我ながら病気だと思うのだが、休日であろうとタスクリストをしっかり作った方が安心する。それくらい何かがバグっていることを自覚している。
だから、例えば「今日はゆっくりするぞ!」と誓っても、ギチギチに釣りに行くスケジュールを立ててしまい、結果何かに追われるなど、要はオフが下手なのである。
則ち自分自身を労うことが下手。これ自体は不器用な自分の、受け入れるしかない弱点なのかと僕は諦めている面もある。だが、時にこれで、実際にエラーも起きている。
幸か不幸か、僕は身体がそこまで強くない。疲労が溜まれば簡単に片頭痛が出るし、ケアをしなければ容易にお腹を下す。内面は全くもってタフじゃないのだ。

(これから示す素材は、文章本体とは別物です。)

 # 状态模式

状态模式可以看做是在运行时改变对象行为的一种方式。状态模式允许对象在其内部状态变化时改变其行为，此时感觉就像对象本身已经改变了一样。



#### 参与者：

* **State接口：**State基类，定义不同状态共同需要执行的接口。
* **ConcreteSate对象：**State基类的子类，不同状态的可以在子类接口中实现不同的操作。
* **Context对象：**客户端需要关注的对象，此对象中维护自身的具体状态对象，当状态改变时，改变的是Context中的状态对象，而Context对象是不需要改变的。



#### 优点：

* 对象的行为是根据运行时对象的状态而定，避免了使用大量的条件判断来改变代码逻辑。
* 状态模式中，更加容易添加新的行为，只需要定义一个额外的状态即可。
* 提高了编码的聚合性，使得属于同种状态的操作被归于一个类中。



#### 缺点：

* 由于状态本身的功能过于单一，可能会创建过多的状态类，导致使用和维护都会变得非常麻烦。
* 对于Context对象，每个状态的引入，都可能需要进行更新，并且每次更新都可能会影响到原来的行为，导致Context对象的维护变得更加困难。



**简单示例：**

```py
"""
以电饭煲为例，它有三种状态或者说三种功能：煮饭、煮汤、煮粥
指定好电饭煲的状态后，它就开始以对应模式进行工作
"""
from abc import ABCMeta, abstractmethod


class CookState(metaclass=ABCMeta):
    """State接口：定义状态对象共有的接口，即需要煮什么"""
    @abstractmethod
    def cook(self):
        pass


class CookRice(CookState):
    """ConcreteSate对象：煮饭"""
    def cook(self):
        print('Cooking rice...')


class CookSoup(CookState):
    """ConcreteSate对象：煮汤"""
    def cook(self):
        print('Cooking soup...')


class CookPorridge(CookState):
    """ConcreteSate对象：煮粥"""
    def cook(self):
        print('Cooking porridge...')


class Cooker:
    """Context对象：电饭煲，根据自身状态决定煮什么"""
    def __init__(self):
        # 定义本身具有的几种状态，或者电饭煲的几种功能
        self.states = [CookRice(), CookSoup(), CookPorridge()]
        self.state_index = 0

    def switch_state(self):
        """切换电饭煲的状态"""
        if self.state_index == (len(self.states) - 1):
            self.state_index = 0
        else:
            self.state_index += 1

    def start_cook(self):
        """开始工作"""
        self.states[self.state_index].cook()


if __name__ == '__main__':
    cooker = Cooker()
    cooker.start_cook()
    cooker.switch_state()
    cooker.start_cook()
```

気持ちばかりが先行し、結果肉体を痛めつけるからこそ、時に長時間の充電が必要になることもある。
そのことは適応障害で休職した際に経験則としてイヤというほど叩き込まれたはずなのに、そこから学びきれていない部分がある、と。
「プロ野球選手のようなアスリートだって、割り切ったオフを取るじゃないか」「でも、人が休んでいる間も努力しないと、追い付けないじゃないか」
自分の中のコーチが言い争っているのが聞こえるかのようだ。どうしよう、どうしようと、実際具合がそこまで良くない今も、僕は煩悶しているところである。
―そんなときふと閃いた仮説。それがタイトルにある、「自分を大事にする」というより、「自分を大事にしている人の思考・行動を真似する」方が多分ラクというものだ。
今日はこの思い付きを、なるべく建設的に深めていきたいと思う。
自分の中に存在しない概念を考えるという”ムダ”。
いきなり話は変わるが、「数学」とは人間が考え出した概念だ。(「人間は創ったのではなく発見しただけだ」と説く人もいるが、それはさておき)
だから、超基本的な公理から出発し、論理を積み重ねることによって、例えば僕らも三角形の作図を経て、ハーコートの定理になんてのに至れるかもしれない。
ただし、そこには膨大な時間と労力が伴うというのが前提だ。古代の叡智が集まって議論を交わし、あらゆる試行錯誤を何十年も経た後の発見こそが、幾何学の定理だ。
それを一個人がゼロから積み上げて発見するなんて、人生を何周すれば届く領域なのだろう。そう思えば、壮大な努力というより、とんでもない徒労という風に思えてくる。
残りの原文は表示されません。